[Plain-text document sources]
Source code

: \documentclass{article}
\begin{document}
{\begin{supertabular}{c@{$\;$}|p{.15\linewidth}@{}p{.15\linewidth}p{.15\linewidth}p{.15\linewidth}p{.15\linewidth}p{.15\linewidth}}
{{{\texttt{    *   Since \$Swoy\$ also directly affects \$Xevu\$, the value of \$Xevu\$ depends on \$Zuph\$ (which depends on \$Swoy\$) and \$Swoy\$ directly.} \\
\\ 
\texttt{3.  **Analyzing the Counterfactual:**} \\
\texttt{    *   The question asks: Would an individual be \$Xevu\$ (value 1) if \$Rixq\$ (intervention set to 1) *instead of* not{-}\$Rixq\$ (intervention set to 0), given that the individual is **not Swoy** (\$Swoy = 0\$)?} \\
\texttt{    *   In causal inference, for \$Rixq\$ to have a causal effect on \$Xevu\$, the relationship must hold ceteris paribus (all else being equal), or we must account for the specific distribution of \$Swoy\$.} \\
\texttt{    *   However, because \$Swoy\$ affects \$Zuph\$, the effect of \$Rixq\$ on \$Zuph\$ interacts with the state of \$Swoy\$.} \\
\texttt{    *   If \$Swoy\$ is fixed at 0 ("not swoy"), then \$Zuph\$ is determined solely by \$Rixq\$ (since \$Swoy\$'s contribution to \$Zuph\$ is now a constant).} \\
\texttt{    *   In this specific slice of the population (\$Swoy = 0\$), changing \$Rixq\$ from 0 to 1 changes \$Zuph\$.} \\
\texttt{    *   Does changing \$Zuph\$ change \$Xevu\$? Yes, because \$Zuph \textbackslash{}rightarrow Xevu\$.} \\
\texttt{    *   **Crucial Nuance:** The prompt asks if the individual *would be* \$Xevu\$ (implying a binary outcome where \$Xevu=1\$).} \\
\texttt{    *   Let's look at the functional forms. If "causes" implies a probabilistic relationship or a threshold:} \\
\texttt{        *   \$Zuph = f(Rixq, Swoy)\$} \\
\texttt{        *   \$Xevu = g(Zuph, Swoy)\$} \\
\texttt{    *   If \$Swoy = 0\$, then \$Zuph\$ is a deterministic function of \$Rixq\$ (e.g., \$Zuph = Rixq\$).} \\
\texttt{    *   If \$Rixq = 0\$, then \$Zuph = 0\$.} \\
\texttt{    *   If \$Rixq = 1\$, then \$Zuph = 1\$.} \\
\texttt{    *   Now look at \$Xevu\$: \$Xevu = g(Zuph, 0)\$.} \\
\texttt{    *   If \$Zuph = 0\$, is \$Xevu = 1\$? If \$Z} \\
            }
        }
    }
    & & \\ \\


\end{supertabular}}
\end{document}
==
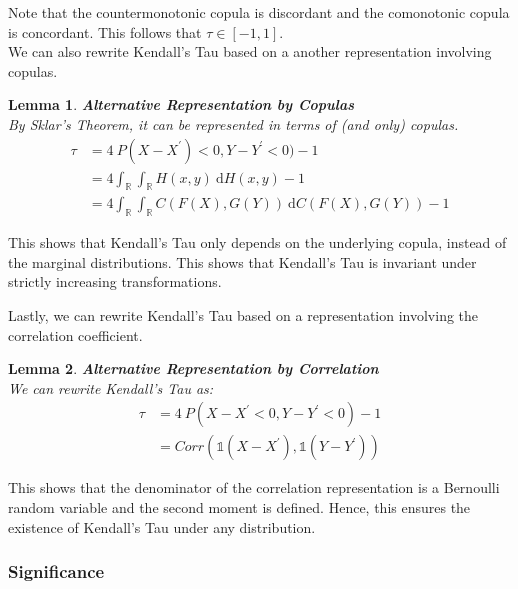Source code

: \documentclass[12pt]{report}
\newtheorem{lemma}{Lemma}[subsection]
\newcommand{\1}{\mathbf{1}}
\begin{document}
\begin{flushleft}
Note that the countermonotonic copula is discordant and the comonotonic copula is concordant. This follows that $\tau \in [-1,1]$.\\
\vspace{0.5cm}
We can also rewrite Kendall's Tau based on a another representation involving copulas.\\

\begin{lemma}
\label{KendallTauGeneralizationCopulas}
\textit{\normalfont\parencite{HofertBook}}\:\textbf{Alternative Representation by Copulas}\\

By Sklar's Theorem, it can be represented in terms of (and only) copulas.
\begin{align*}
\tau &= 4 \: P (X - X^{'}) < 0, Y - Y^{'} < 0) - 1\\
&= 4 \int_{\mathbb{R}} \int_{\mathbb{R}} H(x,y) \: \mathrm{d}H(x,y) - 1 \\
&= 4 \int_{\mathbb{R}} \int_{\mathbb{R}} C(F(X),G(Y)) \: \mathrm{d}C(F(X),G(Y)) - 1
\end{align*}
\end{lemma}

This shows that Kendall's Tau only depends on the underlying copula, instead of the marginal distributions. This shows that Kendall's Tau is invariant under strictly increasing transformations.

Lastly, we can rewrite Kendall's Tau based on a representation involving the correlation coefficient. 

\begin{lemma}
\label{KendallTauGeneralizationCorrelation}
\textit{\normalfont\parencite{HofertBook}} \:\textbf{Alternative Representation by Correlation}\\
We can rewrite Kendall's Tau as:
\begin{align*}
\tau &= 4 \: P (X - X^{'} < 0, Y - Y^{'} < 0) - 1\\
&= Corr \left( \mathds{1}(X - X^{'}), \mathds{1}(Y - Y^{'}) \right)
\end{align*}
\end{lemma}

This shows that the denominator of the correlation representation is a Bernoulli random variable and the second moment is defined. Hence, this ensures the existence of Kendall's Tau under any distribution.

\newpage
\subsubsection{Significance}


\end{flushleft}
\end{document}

§ **What to work on**
Check every line above for the word "Zuph" and copy those that have it.

§ **Response for this exercise**
{{{\texttt{    *   Since \$Swoy\$ also directly affects \$Xevu\$, the value of \$Xevu\$ depends on \$Zuph\$ (which depends on \$Swoy\$) and \$Swoy\$ directly.} \\
\texttt{    *   However, because \$Swoy\$ affects \$Zuph\$, the effect of \$Rixq\$ on \$Zuph\$ interacts with the state of \$Swoy\$.} \\
\texttt{    *   If \$Swoy\$ is fixed at 0 ("not swoy"), then \$Zuph\$ is determined solely by \$Rixq\$ (since \$Swoy\$'s contribution to \$Zuph\$ is now a constant).} \\
\texttt{    *   In this specific slice of the population (\$Swoy = 0\$), changing \$Rixq\$ from 0 to 1 changes \$Zuph\$.} \\
\texttt{    *   Does changing \$Zuph\$ change \$Xevu\$? Yes, because \$Zuph \textbackslash{}rightarrow Xevu\$.} \\
\texttt{        *   \$Zuph = f(Rixq, Swoy)\$} \\
\texttt{        *   \$Xevu = g(Zuph, Swoy)\$} \\
\texttt{    *   If \$Swoy = 0\$, then \$Zuph\$ is a deterministic function of \$Rixq\$ (e.g., \$Zuph = Rixq\$).} \\
\texttt{    *   If \$Rixq = 0\$, then \$Zuph = 0\$.} \\
\texttt{    *   If \$Rixq = 1\$, then \$Zuph = 1\$.} \\
\texttt{    *   Now look at \$Xevu\$: \$Xevu = g(Zuph, 0)\$.} \\
\texttt{    *   If \$Zuph = 0\$, is \$Xevu = 1\$? If \$Z} \\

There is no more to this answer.